Periodic Reporting for period 1 - aCCuracy (Turning gold standard quantum chemistry into a routine simulation tool: predictive properties for large molecular systems)
Okres sprawozdawczy: 2023-07-01 do 2025-12-31
On the accuracy side, quantum chemistry’s gold standard (GS) model repeatedly provides chemically reliable predictions matching experiments. However, its traditional form is limited to molecules the size of an amino acid. In contrast, the current workhorse method [density functional theory (DFT)] can scale to 1000s of atoms and have become one of the ten most widely used tools across science. Yet, DFT methods can still have well-known difficulties when modeling a number of ubiquitous chemical motifs.
The first objective of this project is to develop models that are both more predictive and more affordable. First, we accelerate GS methods significantly while retaining their intrinsic accuracy. Second, we combine accurate components of GS with DFT approaches, thereby increasing the reliability of simulations with only minor sacrifice in efficiency.
The second challenge is to enable productive discussion between the experiments and simulations. This requires predictive modeling of measurable quantities—thermodynamic, kinetic, and spectroscopic data—in experimentally relevant conditions and environments. While these properties are accessible at the DFT level, even the simplest remain unavailable at the accelerated GS level. Our second aim is therefore to overcome scientific and technical barriers to enable GS-level predictions of key molecular properties, governing dynamics and interactions with electromagnetic fields.

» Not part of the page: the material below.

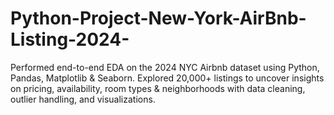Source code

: # Python-Project-New-York-AirBnb-Listing-2024-
Performed end-to-end EDA on the 2024 NYC Airbnb dataset using Python, Pandas, Matplotlib &amp; Seaborn. Explored 20,000+ listings to uncover insights on pricing, availability, room types &amp; neighborhoods with data cleaning, outlier handling, and visualizations.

The resulting methods will allow us and the simulation community to investigate intricate, (bio)chemically relevant processes, which are far from accessible with chemical accuracy with any current lower-cost model.
In parallel, we devised new ways to combine the strengths of the above quantum chemistry approaches. First, we utilize components from the accelerated GS-type models to develop a new type of DFT method with outstanding accuracy-over-cost performance. Second, we advanced quantum embedding schemes, which apply the more accurate but expensive GS methods to the chemically most relevant regions (e.g. catalytic centers or close-contact intermolecular interactions), while quantum mechnically (QM) embedding them in a larger, efficiently computed DFT environment to account for solvent, biochemical, or crystal environment effects.
The calculation of measurable properties requires advanced techniques to evaluate derviatives needed for the response to external effects. By overcoming data storage and communication bottlenecks, we developed a massively parallel and memory-efficient GS gradient code. On a single 128-core node, this code already outperforms the best current alternatives by an order of magnitude. We also introduced a quantum embedding framework that enables the relatively simpler introduction of localization considerations to GS derivative properties, laying the foundation for further advances in the second half of the project.
Beyond enabling novel (bio)chemical applications (see below), our methods provide unprecedented quality reference data for large, real-world molecules. These references are critical for assessing, improving, and training more affordable methods such as DFT, machine learning (ML), and molecular mechanics (MM).
Our new methods are regularly released in the MRCC package at www.mrcc.hu with open source for academic use and facilitation of commercial use.
Our accelerated GS methods consistently push the limits of chemically accurate models in terms of accessible molecule size and complexity. Our methods reached system sizes above 1000 atoms with converged GS accuracy. Moreover, the main impact is making GS accuracy routinely accesible for practically relevant systems in the 100–200 atom range using broadly availabe computational resources. This range already covers a large portion of modern chemistry, e.g. including increasingly sophisticated and complicated catalytic systems.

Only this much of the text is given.